In previous years, efforts to clean up our rivers have been ineffective
The High Court’s order to the Department of Environment (DoE) to shut down factories and private hospitals -- those lacking environmental clearance certificates -- on the banks of the Buriganga River is a necessary and timely directive, and a long time coming.
Among the many problems that the authorities have to solve, river encroachment has continued to be among the trickier challenges, which continues unabated to this day and with no real solutions being put forward.
As a result of which, many of our rivers -- which have, for decades, been the lifeblood of our nation -- are in a state where they appear beyond saving.
The once-great Buriganga River, which so many people still depend on for their livelihoods, has been dying a slow, painful death -- putting the lives of those who are dependent on it at great risk.
Suffice to say, this cannot be allowed to go on, and hopefully, the High Court’s directive is the first step towards reversing the sheer damage that the Buriganga River has had to endure for decades now.

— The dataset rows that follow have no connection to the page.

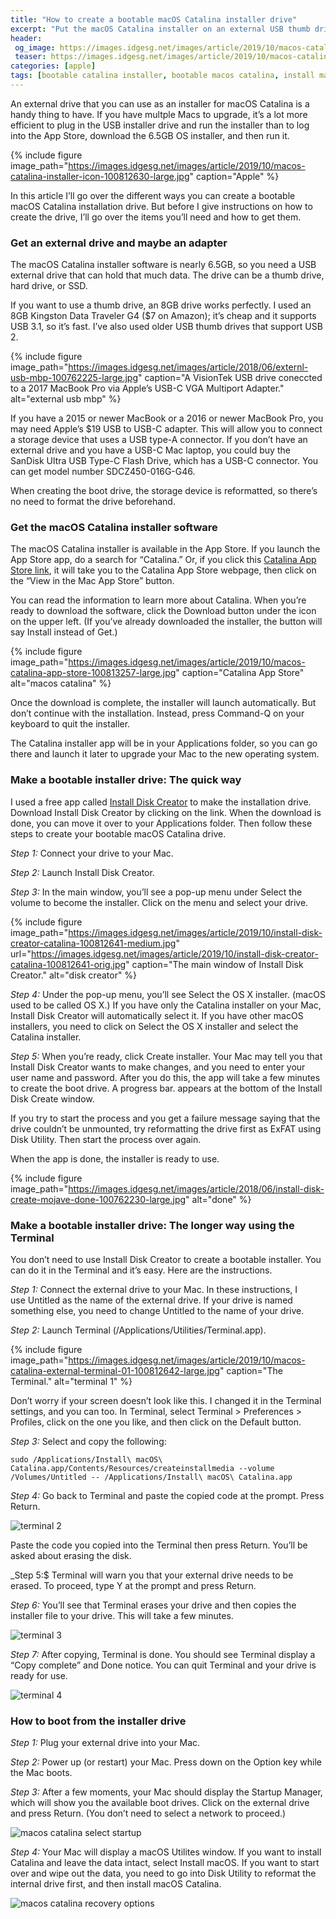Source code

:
 ```yaml
---
title: "How to create a bootable macOS Catalina installer drive"
excerpt: "Put the macOS Catalina installer on an external USB thumb drive or hard drive and use it to install the operating system on a Mac."
header:
 og_image: https://images.idgesg.net/images/article/2019/10/macos-catalina-external-terminal-04-100812645-large.jpg
 teaser: https://images.idgesg.net/images/article/2019/10/macos-catalina-installer-icon-100812630-large.jpg
categories: [apple]
tags: [bootable catalina installer, bootable macos catalina, install macos catalina, upgrade macbook]
---
```

An external drive that you can use as an installer for macOS Catalina is a handy thing to have. If you have multple Macs to upgrade, it’s a lot more efficient to plug in the USB installer drive and run the installer than to log into the App Store, download the 6.5GB OS installer, and then run it.

{% include figure image_path="https://images.idgesg.net/images/article/2019/10/macos-catalina-installer-icon-100812630-large.jpg" caption="Apple" %}

In this article I’ll go over the different ways you can create a bootable macOS Catalina installation drive. But before I give instructions on how to create the drive, I’ll go over the items you’ll need and how to get them.

### Get an external drive and maybe an adapter

The macOS Catalina installer software is nearly 6.5GB, so you need a USB external drive that can hold that much data. The drive can be a thumb drive, hard drive, or SSD.

If you want to use a thumb drive, an 8GB drive works perfectly. I used an 8GB Kingston Data Traveler G4 ($7 on Amazon); it’s cheap and it supports USB 3.1, so it’s fast. I’ve also used older USB thumb drives that support USB 2.

{% include figure image_path="https://images.idgesg.net/images/article/2018/06/externl-usb-mbp-100762225-large.jpg" caption="A VisionTek USB drive coneccted to a 2017 MacBook Pro via Apple’s USB-C VGA Multiport Adapter." alt="external usb mbp" %}

If you have a 2015 or newer MacBook or a 2016 or newer MacBook Pro, you may need Apple’s $19 USB to USB-C adapter. This will allow you to connect a storage device that uses a USB type-A connector. If you don’t have an external drive and you have a USB-C Mac laptop, you could buy the SanDisk Ultra USB Type-C Flash Drive, which has a USB-C connector. You can get model number SDCZ450-016G-G46.

When creating the boot drive, the storage device is reformatted, so there’s no need to format the drive beforehand.

### Get the macOS Catalina installer software

The macOS Catalina installer is available in the App Store. If you launch the App Store app, do a search for “Catalina.” Or, if you click this [Catalina App Store link](https://apps.apple.com/us/app/macos-catalina/id1466841314?mt=12), it will take you to the Catalina App Store webpage, then click on the “View in the Mac App Store” button. 

You can read the information to learn more about Catalina. When you’re ready to download the software, click the Download button under the icon on the upper left. (If you’ve already downloaded the installer, the button will say Install instead of Get.)

{% include figure image_path="https://images.idgesg.net/images/article/2019/10/macos-catalina-app-store-100813257-large.jpg" caption="Catalina App Store" alt="macos catalina" %}

Once the download is complete, the installer will launch automatically. But don’t continue with the installation. Instead, press Command-Q on your keyboard to quit the installer.

The Catalina installer app will be in your Applications folder, so you can go there and launch it later to upgrade your Mac to the new operating system.

### Make a bootable installer drive: The quick way

I used a free app called [Install Disk Creator](https://macdaddy.io/install-disk-creator/) to make the installation drive. Download Install Disk Creator by clicking on the link. When the download is done, you can move it over to your Applications folder. Then follow these steps to create your bootable macOS Catalina drive.

_Step 1:_ Connect your drive to your Mac.

_Step 2:_ Launch Install Disk Creator.

_Step 3:_ In the main window, you’ll see a pop-up menu under Select the volume to become the installer. Click on the menu and select your drive.

{% include figure image_path="https://images.idgesg.net/images/article/2019/10/install-disk-creator-catalina-100812641-medium.jpg" url="https://images.idgesg.net/images/article/2019/10/install-disk-creator-catalina-100812641-orig.jpg" caption="The main window of Install Disk Creator." alt="disk creator" %}

_Step 4:_ Under the pop-up menu, you’ll see Select the OS X installer. (macOS used to be called OS X.) If you have only the Catalina installer on your Mac, Install Disk Creator will automatically select it. If you have other macOS installers, you need to click on Select the OS X installer and select the Catalina installer.

_Step 5:_ When you’re ready, click Create installer. Your Mac may tell you that Install Disk Creator wants to make changes, and you need to enter your user name and password. After you do this, the app will take a few minutes to create the boot drive. A progress bar. appears at the bottom of the Install Disk Create window.

If you try to start the process and you get a failure message saying that the drive couldn’t be unmounted, try reformatting the drive first as ExFAT using Disk Utility. Then start the process over again.

When the app is done, the installer is ready to use.

{% include figure image_path="https://images.idgesg.net/images/article/2018/06/install-disk-create-mojave-done-100762230-large.jpg" alt="done" %}

### Make a bootable installer drive: The longer way using the Terminal

You don’t need to use Install Disk Creator to create a bootable installer. You can do it in the Terminal and it’s easy. Here are the instructions.

_Step 1:_ Connect the external drive to your Mac. In these instructions, I use Untitled as the name of the external drive. If your drive is named something else, you need to change Untitled to the name of your drive.

_Step 2:_ Launch Terminal (/Applications/Utilities/Terminal.app).

{% include figure image_path="https://images.idgesg.net/images/article/2019/10/macos-catalina-external-terminal-01-100812642-large.jpg" caption="The Terminal." alt="terminal 1" %}

Don’t worry if your screen doesn’t look like this. I changed it in the Terminal settings, and you can too. In Terminal, select Terminal > Preferences > Profiles, click on the one you like, and then click on the Default button.

_Step 3:_ Select and copy the following:

```terminal
sudo /Applications/Install\ macOS\ Catalina.app/Contents/Resources/createinstallmedia --volume /Volumes/Untitled -- /Applications/Install\ macOS\ Catalina.app
```

_Step 4:_ Go back to Terminal and paste the copied code at the prompt. Press Return.

![terminal 2](https://images.idgesg.net/images/article/2019/10/macos-catalina-external-terminal-02-100812643-large.jpg)

Paste the code you copied into the Terminal then press Return. You’ll be asked about erasing the disk.

_Step 5:$ Terminal will warn you that your external drive needs to be erased. To proceed, type Y at the prompt and press Return.

_Step 6:_ You’ll see that Terminal erases your drive and then copies the installer file to your drive. This will take a few minutes.

![terminal 3](https://images.idgesg.net/images/article/2019/10/macos-catalina-external-terminal-03-100812644-large.jpg)

_Step 7:_ After copying, Terminal is done. You should see Terminal display a “Copy complete” and Done notice. You can quit Terminal and your drive is ready for use.

![terminal 4](https://images.idgesg.net/images/article/2019/10/macos-catalina-external-terminal-04-100812645-large.jpg)

### How to boot from the installer drive

_Step 1:_ Plug your external drive into your Mac.

_Step 2:_ Power up (or restart) your Mac. Press down on the Option key while the Mac boots.

_Step 3:_ After a few moments, your Mac should display the Startup Manager, which will show you the available boot drives. Click on the external drive and press Return. (You don’t need to select a network to proceed.)

![macos catalina select startup](https://images.idgesg.net/images/article/2019/10/macos-catalina-select-startup-100812649-large.jpg)

_Step 4:_ Your Mac will display a macOS Utilites window. If you want to install Catalina and leave the data intact, select Install macOS. If you want to start over and wipe out the data, you need to go into Disk Utility to reformat the internal drive first, and then install macOS Catalina.

![macos catalina recovery options](https://images.idgesg.net/images/article/2019/10/macos-catalina-receovery-options-100812651-large.jpg)
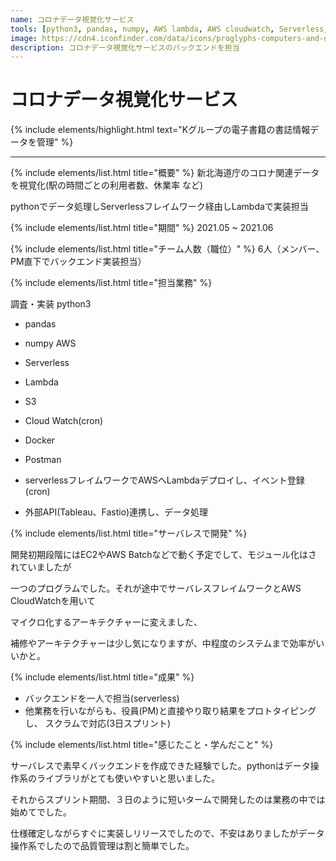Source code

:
 ```yaml
---
name: コロナデータ視覚化サービス
tools: [python3, pandas, numpy, AWS lambda, AWS cloudwatch, Serverless, Docker, Postman]
image: https://cdn4.iconfinder.com/data/icons/proglyphs-computers-and-development/512/Terminal-512.png
description: コロナデータ視覚化サービスのバックエンドを担当
---
```


# コロナデータ視覚化サービス

{% include elements/highlight.html text="Kグループの電子書籍の書誌情報データを管理" %}

---
{% include elements/list.html title="概要" %}
新北海道庁のコロナ関連データを視覚化(駅の時間ごとの利用者数、休業率 など) 

pythonでデータ処理しServerlessフレイムワーク経由しLambdaで実装担当



{% include elements/list.html title="期間" %}
2021.05 ~ 2021.06

{% include elements/list.html title="チーム人数（職位）" %}
6人（メンバー、PM直下でバックエンド実装担当）

{% include elements/list.html title="担当業務" %}

調査・実装
python3
- pandas 
- numpy
AWS
- Serverless 
- Lambda
- S3
- Cloud Watch(cron) 
- Docker 
- Postman

- serverlessフレイムワークでAWSへLambdaデプロイし、イベント登録(cron) 
- 外部API(Tableau、Fastio)連携し、データ処理

{% include elements/list.html title="サーバレスで開発" %}

開発初期段階にはEC2やAWS Batchなどで動く予定でして、モジュール化はされていましたが

一つのプログラムでした。それが途中でサーバレスフレイムワークとAWS CloudWatchを用いて

マイクロ化するアーキテクチャーに変えました、

補修やアーキテクチャーは少し気になりますが、中程度のシステムまで効率がいいかと。


{% include elements/list.html title="成果" %}

- バックエンドを一人で担当(serverless) 
- 他業務を行いながらも、役員(PM)と直接やり取り結果をプロトタイピングし、 スクラムで対応(3日スプリント)

{% include elements/list.html title="感じたこと・学んだこと" %}

サーバレスで素早くバックエンドを作成できた経験でした。pythonはデータ操作系のライブラリがとても使いやすいと思いました。

それからスプリント期間、３日のように短いタームで開発したのは業務の中では始めてでした。

仕様確定しながらすぐに実装しリリースでしたので、不安はありましたがデータ操作系でしたので品質管理は割と簡単でした。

In previous years, efforts to clean up our rivers have been ineffective due to numerous factors -- among which include the impunity that polluters have historically enjoyed, bureaucracy and lack of cooperation among government bodies concerned, and ultimately, negligence on the part of all authorities concerned in not prioritizing this issue.
It is worth reiterating just how valuable rivers are, and have been, to Bangladesh over the years; they are an inextricable part of our heritage and national identity and we must prioritize their protection.